Friday Notes
Reality Bites
It was a very embarrassing revelation. This week the Valdosta Board of Education revealed its vote to replace the open slot caused by the resignation of John Klimko. The Board gave votes to only two of the three candidates. Local Dentist Jeff Newburn (disclosure, he's the dentist for my sons, Tristan and Robin) came up with the big goose egg. And he thought the only place he could get bitten was at work...
Sunday Drinking
The figleaf for drinking in public on Sunday continues to be the "right to have a glass of wine at a meal." This ignores the fact that any decent bottle of wine should be drunk after opening. That's more than a glass.
It follows naturally that any ordinance that allows for drinking at table should also require that there be enough adults at table to finish off the entire bottle with each adult getting two. My calculator for a standard 750Ml bottle tells me that you should have a minimum of four adults receiving two glasses of 3.25 ounces of libation each for 6.5 ounces total which contains just under one ounce of pure alcohol.
Of course, we then have to deal with the pitchers of margaritas and beer containing a good old American 48 ounces. A good ordinance should require that four adults can put away a pitcher only if there someone at least sixteen years old at the table who can help them all get into the car and drive them home.
Mathematical silliness aside, the true reason for wanting to have alcohol sold on Sunday is the fear of ridicule. Yankees drive in here off I-75 and get all snotty when they find out there's no hoots to be had. I thought we Southerners had outgrown caring a flit about what Yankees think about us these days, but there you have it.
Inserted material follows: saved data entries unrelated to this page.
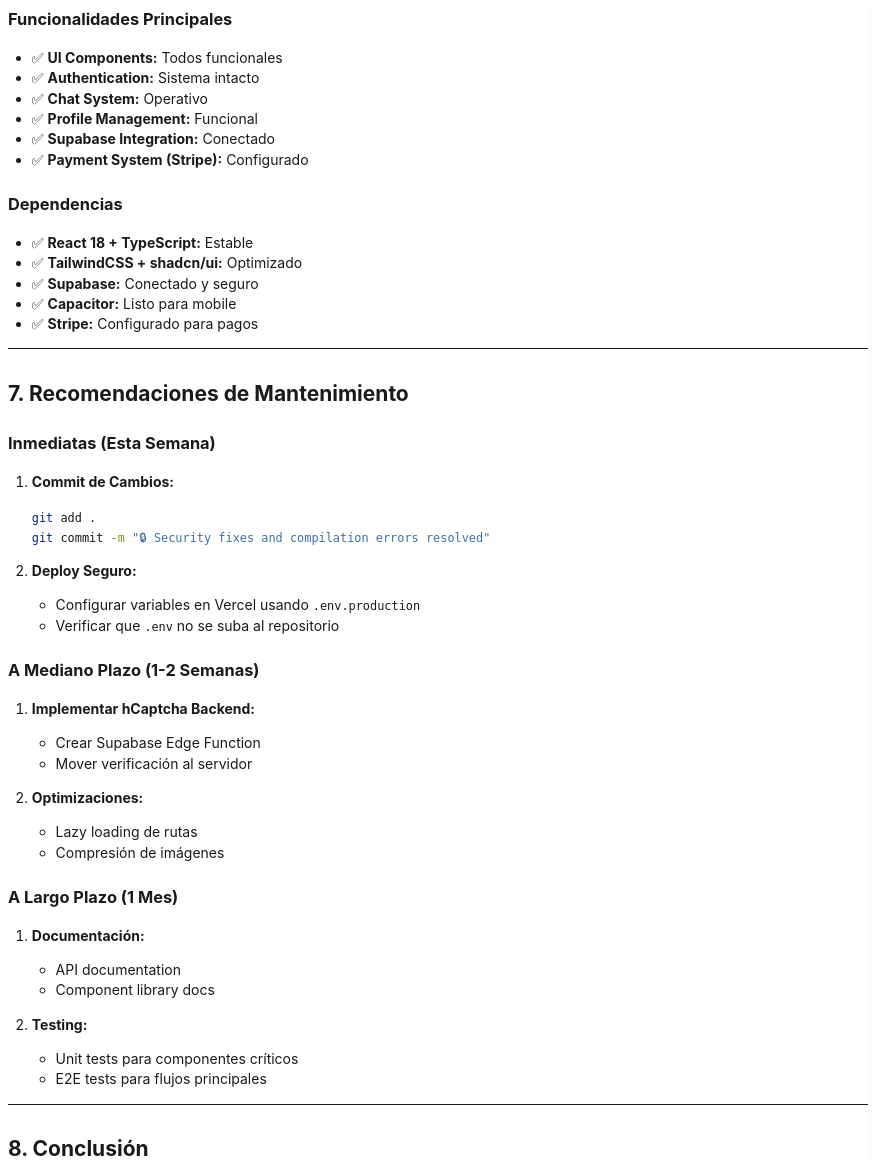 ### Funcionalidades Principales
- ✅ **UI Components:** Todos funcionales
- ✅ **Authentication:** Sistema intacto
- ✅ **Chat System:** Operativo
- ✅ **Profile Management:** Funcional
- ✅ **Supabase Integration:** Conectado
- ✅ **Payment System (Stripe):** Configurado

### Dependencias
- ✅ **React 18 + TypeScript:** Estable
- ✅ **TailwindCSS + shadcn/ui:** Optimizado
- ✅ **Supabase:** Conectado y seguro
- ✅ **Capacitor:** Listo para mobile
- ✅ **Stripe:** Configurado para pagos

---

## 7. Recomendaciones de Mantenimiento

### Inmediatas (Esta Semana)
1. **Commit de Cambios:**
   ```bash
   git add .
   git commit -m "🔒 Security fixes and compilation errors resolved"
   ```

2. **Deploy Seguro:**
   - Configurar variables en Vercel usando `.env.production`
   - Verificar que `.env` no se suba al repositorio

### A Mediano Plazo (1-2 Semanas)
1. **Implementar hCaptcha Backend:**
   - Crear Supabase Edge Function
   - Mover verificación al servidor

2. **Optimizaciones:**
   - Lazy loading de rutas
   - Compresión de imágenes

### A Largo Plazo (1 Mes)
1. **Documentación:**
   - API documentation
   - Component library docs

2. **Testing:**
   - Unit tests para componentes críticos
   - E2E tests para flujos principales

---

## 8. Conclusión
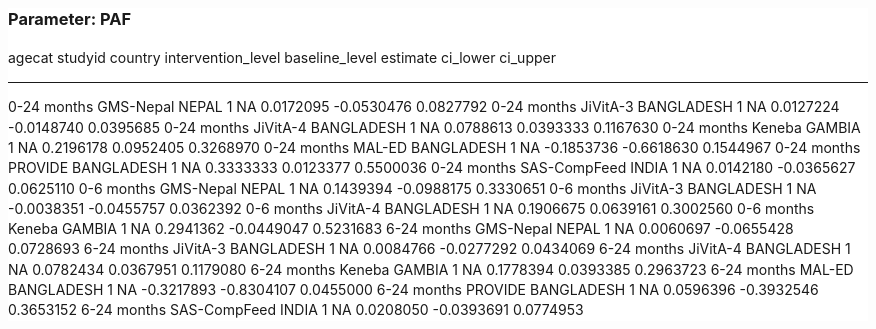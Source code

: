 
### Parameter: PAF


agecat        studyid        country      intervention_level   baseline_level      estimate     ci_lower    ci_upper
------------  -------------  -----------  -------------------  ---------------  -----------  -----------  ----------
0-24 months   GMS-Nepal      NEPAL        1                    NA                 0.0172095   -0.0530476   0.0827792
0-24 months   JiVitA-3       BANGLADESH   1                    NA                 0.0127224   -0.0148740   0.0395685
0-24 months   JiVitA-4       BANGLADESH   1                    NA                 0.0788613    0.0393333   0.1167630
0-24 months   Keneba         GAMBIA       1                    NA                 0.2196178    0.0952405   0.3268970
0-24 months   MAL-ED         BANGLADESH   1                    NA                -0.1853736   -0.6618630   0.1544967
0-24 months   PROVIDE        BANGLADESH   1                    NA                 0.3333333    0.0123377   0.5500036
0-24 months   SAS-CompFeed   INDIA        1                    NA                 0.0142180   -0.0365627   0.0625110
0-6 months    GMS-Nepal      NEPAL        1                    NA                 0.1439394   -0.0988175   0.3330651
0-6 months    JiVitA-3       BANGLADESH   1                    NA                -0.0038351   -0.0455757   0.0362392
0-6 months    JiVitA-4       BANGLADESH   1                    NA                 0.1906675    0.0639161   0.3002560
0-6 months    Keneba         GAMBIA       1                    NA                 0.2941362   -0.0449047   0.5231683
6-24 months   GMS-Nepal      NEPAL        1                    NA                 0.0060697   -0.0655428   0.0728693
6-24 months   JiVitA-3       BANGLADESH   1                    NA                 0.0084766   -0.0277292   0.0434069
6-24 months   JiVitA-4       BANGLADESH   1                    NA                 0.0782434    0.0367951   0.1179080
6-24 months   Keneba         GAMBIA       1                    NA                 0.1778394    0.0393385   0.2963723
6-24 months   MAL-ED         BANGLADESH   1                    NA                -0.3217893   -0.8304107   0.0455000
6-24 months   PROVIDE        BANGLADESH   1                    NA                 0.0596396   -0.3932546   0.3653152
6-24 months   SAS-CompFeed   INDIA        1                    NA                 0.0208050   -0.0393691   0.0774953
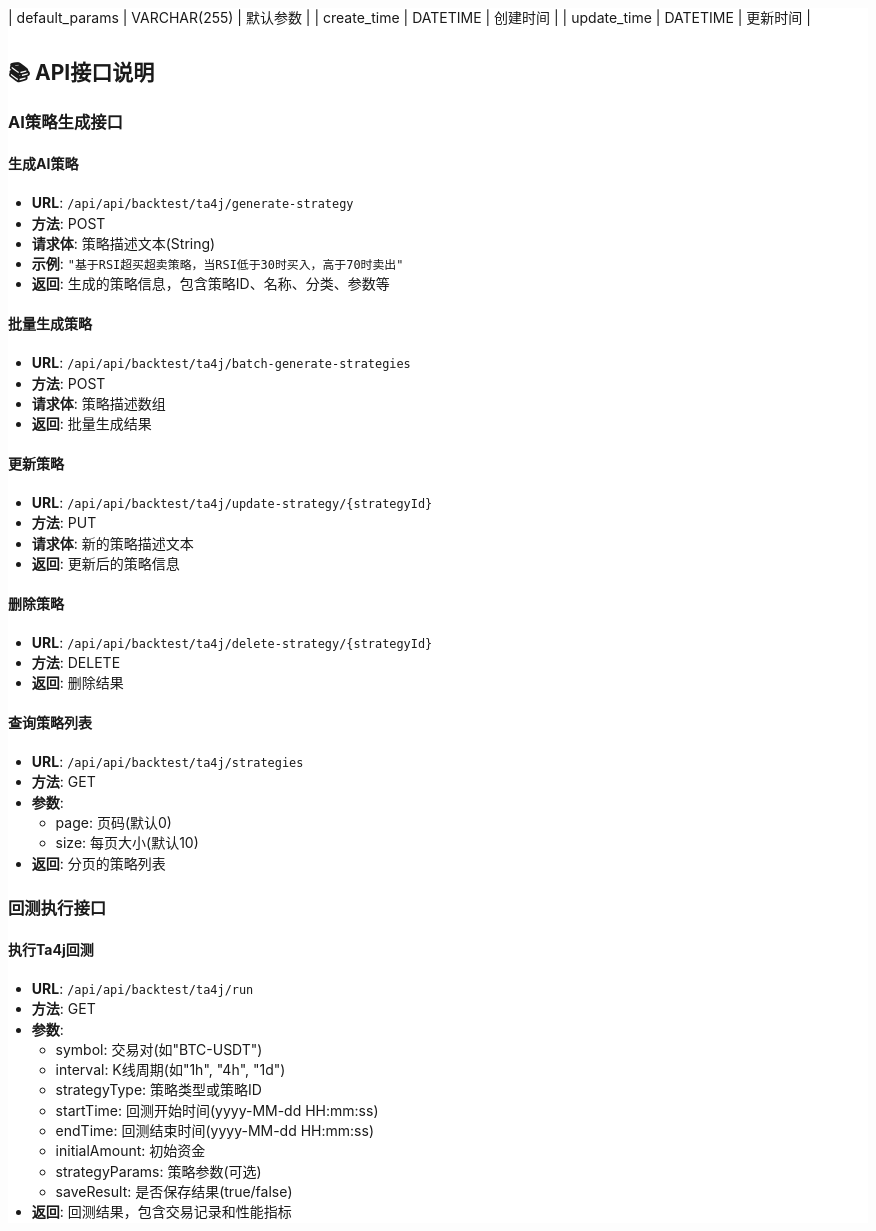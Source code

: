 | default_params | VARCHAR(255) | 默认参数 |
| create_time | DATETIME | 创建时间 |
| update_time | DATETIME | 更新时间 |

## 📚 API接口说明

### AI策略生成接口

#### 生成AI策略
- **URL**: `/api/api/backtest/ta4j/generate-strategy`
- **方法**: POST
- **请求体**: 策略描述文本(String)
- **示例**: `"基于RSI超买超卖策略，当RSI低于30时买入，高于70时卖出"`
- **返回**: 生成的策略信息，包含策略ID、名称、分类、参数等

#### 批量生成策略
- **URL**: `/api/api/backtest/ta4j/batch-generate-strategies`
- **方法**: POST
- **请求体**: 策略描述数组
- **返回**: 批量生成结果

#### 更新策略
- **URL**: `/api/api/backtest/ta4j/update-strategy/{strategyId}`
- **方法**: PUT
- **请求体**: 新的策略描述文本
- **返回**: 更新后的策略信息

#### 删除策略
- **URL**: `/api/api/backtest/ta4j/delete-strategy/{strategyId}`
- **方法**: DELETE
- **返回**: 删除结果

#### 查询策略列表
- **URL**: `/api/api/backtest/ta4j/strategies`
- **方法**: GET
- **参数**: 
  - page: 页码(默认0)
  - size: 每页大小(默认10)
- **返回**: 分页的策略列表

### 回测执行接口

#### 执行Ta4j回测
- **URL**: `/api/api/backtest/ta4j/run`
- **方法**: GET
- **参数**:
  - symbol: 交易对(如"BTC-USDT")
  - interval: K线周期(如"1h", "4h", "1d")
  - strategyType: 策略类型或策略ID
  - startTime: 回测开始时间(yyyy-MM-dd HH:mm:ss)
  - endTime: 回测结束时间(yyyy-MM-dd HH:mm:ss)
  - initialAmount: 初始资金
  - strategyParams: 策略参数(可选)
  - saveResult: 是否保存结果(true/false)
- **返回**: 回测结果，包含交易记录和性能指标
My position remains thus: people who drink should have at least one day where they do it at home with their family and a good meal at home beats the heck out of any restaurant meal you care to eat.
A New Retirement Plan
In the 1880s, Otto von Bismarck crafted Europe's first pension plan. He had to pick an age at which people would be too feeble to work and therefore eligible for state support and entitlement. Bismarck picked 65. In that year, the life expectancy in Europe and the United States was only 45. Extrapolate that out to today's life expectancy and you get retirement at 115. Now that would make Social Security solvent!
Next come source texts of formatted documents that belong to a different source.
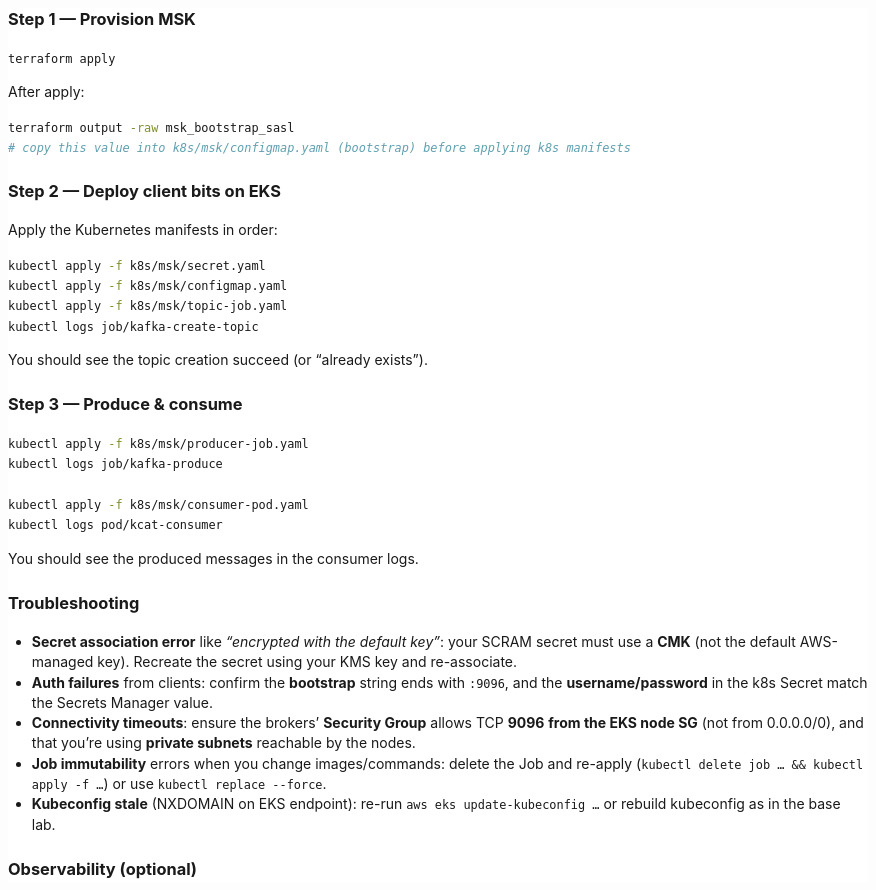 ### Step 1 — Provision MSK

```bash
terraform apply
```

After apply:

```bash
terraform output -raw msk_bootstrap_sasl
# copy this value into k8s/msk/configmap.yaml (bootstrap) before applying k8s manifests
```

### Step 2 — Deploy client bits on EKS

Apply the Kubernetes manifests in order:

```bash
kubectl apply -f k8s/msk/secret.yaml
kubectl apply -f k8s/msk/configmap.yaml
kubectl apply -f k8s/msk/topic-job.yaml
kubectl logs job/kafka-create-topic
```

You should see the topic creation succeed (or “already exists”).

### Step 3 — Produce & consume

```bash
kubectl apply -f k8s/msk/producer-job.yaml
kubectl logs job/kafka-produce

kubectl apply -f k8s/msk/consumer-pod.yaml
kubectl logs pod/kcat-consumer
```

You should see the produced messages in the consumer logs.

### Troubleshooting

* **Secret association error** like *“encrypted with the default key”*: your SCRAM secret must use a **CMK** (not the default AWS-managed key). Recreate the secret using your KMS key and re-associate.
* **Auth failures** from clients: confirm the **bootstrap** string ends with `:9096`, and the **username/password** in the k8s Secret match the Secrets Manager value.
* **Connectivity timeouts**: ensure the brokers’ **Security Group** allows TCP **9096** **from the EKS node SG** (not from 0.0.0.0/0), and that you’re using **private subnets** reachable by the nodes.
* **Job immutability** errors when you change images/commands: delete the Job and re-apply (`kubectl delete job … && kubectl apply -f …`) or use `kubectl replace --force`.
* **Kubeconfig stale** (NXDOMAIN on EKS endpoint): re-run `aws eks update-kubeconfig …` or rebuild kubeconfig as in the base lab.

### Observability (optional)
Another Railroad Overpass?
After this week's piece on waiting on the train on Gornto, my friend Johnny Dukes proposed that we start pushing for a railroad overpass. One end would start just before the Y. My candidate for the other end would be the house on the corner of Gornto and Meadowbrook whose owner hacked off the neighborhood when announced he was going to turn his house into a convenience store as soon as the road widening was complete. Hey, we'll name the overpass after him.